[Top] [All Lists]

RE: ADD 804570 - The elevator bug

To: 'Tony Gale' <gale@xxxxxxxxxxxxxxxxxx>, Russell Cattelan <cattelan@xxxxxxxxxxx>
Subject: RE: ADD 804570 - The elevator bug
From: "Lord, Steve" <SLord@xxxxxxxxxxx>
Date: Tue, 5 Dec 2000 07:05:53 -0600
Cc: linux-xfs@xxxxxxxxxxx
Sender: owner-linux-xfs@xxxxxxxxxxx
I should comment here - since it was an old message of mine which
was sent around again. The code I suggested people try is buggy,
there was followup in linux kernel about this. Basically the
elevator 'bug' is a starvation problem which is due to it using
very large constants for how many times a request can be scanned
over before it has to be processed. It never caused a crash,
it just caused some test programs to hang for about a day before
they worked through the elevator.

Fixing the elevator should be as simple as either getting hold of
elvtune which can tweak these parameters or changing them in the
code (probably elevator.c) I am in a hotel room in Denver and I
don't have direct access to source at the moment, or I would point
you at the right places.

[ Side note on repair and the lost+found directory - the first thing
repair does is remove this directory without removing its contents,
which means that if you run repair with a lost+found with contents
you will always get unlinked files. If you want to keep the files
then move them somewhere else (renaming lost+found would work) or
just delete them between repair runs. I do not know the reasoning
behind this logic, the authors or repair left SGI a long time

You state that your news server hangs after about a week - this is
the thing which needs digging into I think.
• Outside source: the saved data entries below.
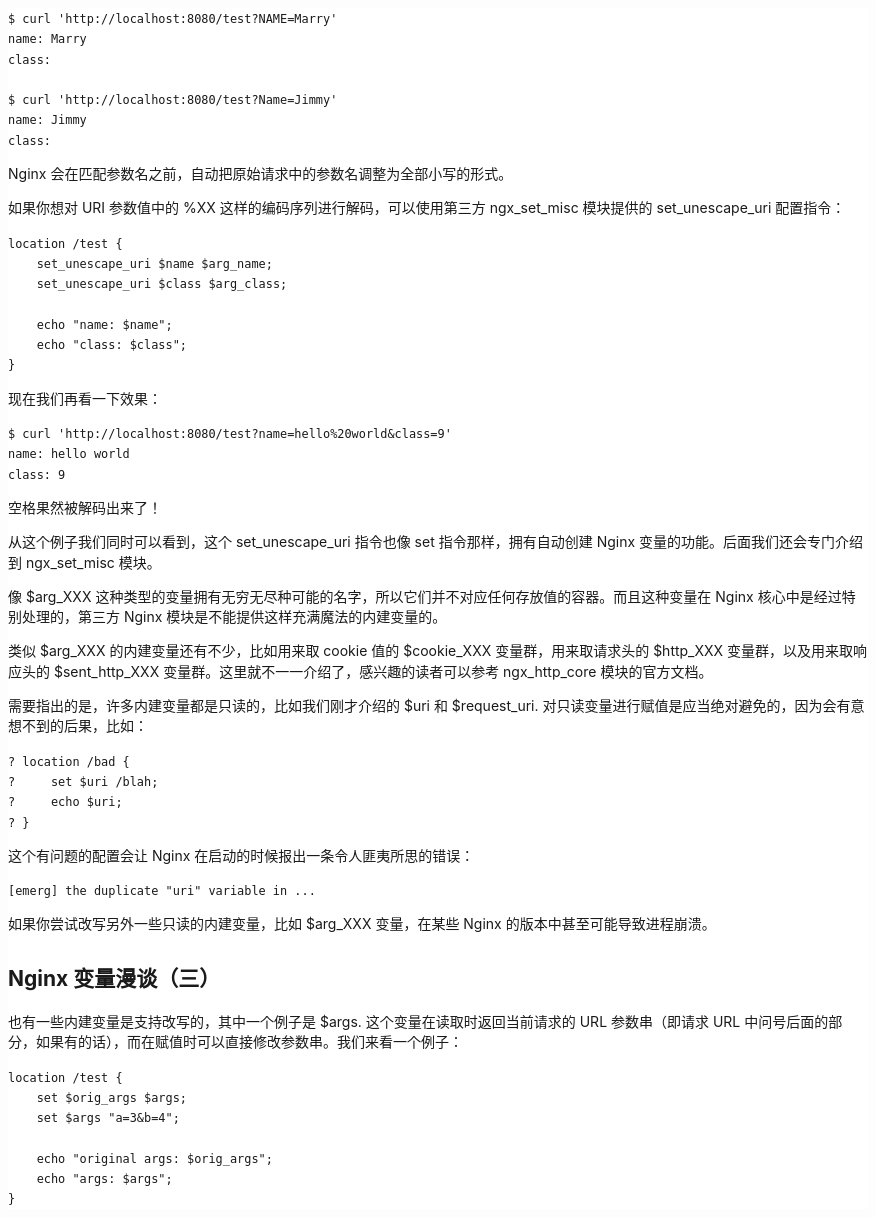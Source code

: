     $ curl 'http://localhost:8080/test?NAME=Marry'
    name: Marry
    class: 

    $ curl 'http://localhost:8080/test?Name=Jimmy'
    name: Jimmy
    class: 

Nginx 会在匹配参数名之前，自动把原始请求中的参数名调整为全部小写的形式。

如果你想对 URI 参数值中的 %XX 这样的编码序列进行解码，可以使用第三方 ngx_set_misc 模块提供的 set_unescape_uri 配置指令：

    location /test {
        set_unescape_uri $name $arg_name;
        set_unescape_uri $class $arg_class;

        echo "name: $name";
        echo "class: $class";
    }

现在我们再看一下效果：

    $ curl 'http://localhost:8080/test?name=hello%20world&class=9'
    name: hello world
    class: 9

空格果然被解码出来了！

从这个例子我们同时可以看到，这个 set_unescape_uri 指令也像 set 指令那样，拥有自动创建 Nginx 变量的功能。后面我们还会专门介绍到 ngx_set_misc 模块。

像 $arg_XXX 这种类型的变量拥有无穷无尽种可能的名字，所以它们并不对应任何存放值的容器。而且这种变量在 Nginx 核心中是经过特别处理的，第三方 Nginx 模块是不能提供这样充满魔法的内建变量的。

类似 $arg_XXX 的内建变量还有不少，比如用来取 cookie 值的 $cookie_XXX 变量群，用来取请求头的 $http_XXX 变量群，以及用来取响应头的 $sent_http_XXX 变量群。这里就不一一介绍了，感兴趣的读者可以参考 ngx_http_core 模块的官方文档。

需要指出的是，许多内建变量都是只读的，比如我们刚才介绍的 $uri 和 $request_uri. 对只读变量进行赋值是应当绝对避免的，因为会有意想不到的后果，比如：

    ? location /bad {
    ?     set $uri /blah;
    ?     echo $uri;
    ? }

这个有问题的配置会让 Nginx 在启动的时候报出一条令人匪夷所思的错误：

    [emerg] the duplicate "uri" variable in ...

如果你尝试改写另外一些只读的内建变量，比如 $arg_XXX 变量，在某些 Nginx 的版本中甚至可能导致进程崩溃。
## Nginx 变量漫谈（三）

也有一些内建变量是支持改写的，其中一个例子是 $args. 这个变量在读取时返回当前请求的 URL 参数串（即请求 URL 中问号后面的部分，如果有的话），而在赋值时可以直接修改参数串。我们来看一个例子：

    location /test {
        set $orig_args $args;
        set $args "a=3&b=4";

        echo "original args: $orig_args";
        echo "args: $args";
    }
Have you tried dropping
into kdb when this happens - a dump of all stack traces might be a
good starting point.

> -----Original Message-----
> From: Tony Gale [mailto:gale@xxxxxxxxxxxxxxxxxx]
> Sent: Tuesday, December 05, 2000 4:15 AM
> To: Russell Cattelan
> Cc: linux-xfs@xxxxxxxxxxx
> Subject: Re: ADD 804570 - The elevator bug
> On 04-Dec-2000 Russell Cattelan wrote:
> > Tony Gale wrote:
> > 
> >> But, the filesystem pretty much goes unrecoverable after
> >> I am forced to reset the box:
> > 
> > This could be related to other issues.
> > First exactly what version of the XFS tree are you running?
> > If you are running anything less than current (as of today)
> > or the XFS_BETA_4 image, please upgrade immediately.
> I was running linux-2.4-xfs cvs from Nov 27. I can't gauge the
> stability of xfs if I keep updating it.
> I've upgraded to the current cvs + elevator patch now.
> > 
> > There was a corruption problem in all previous version.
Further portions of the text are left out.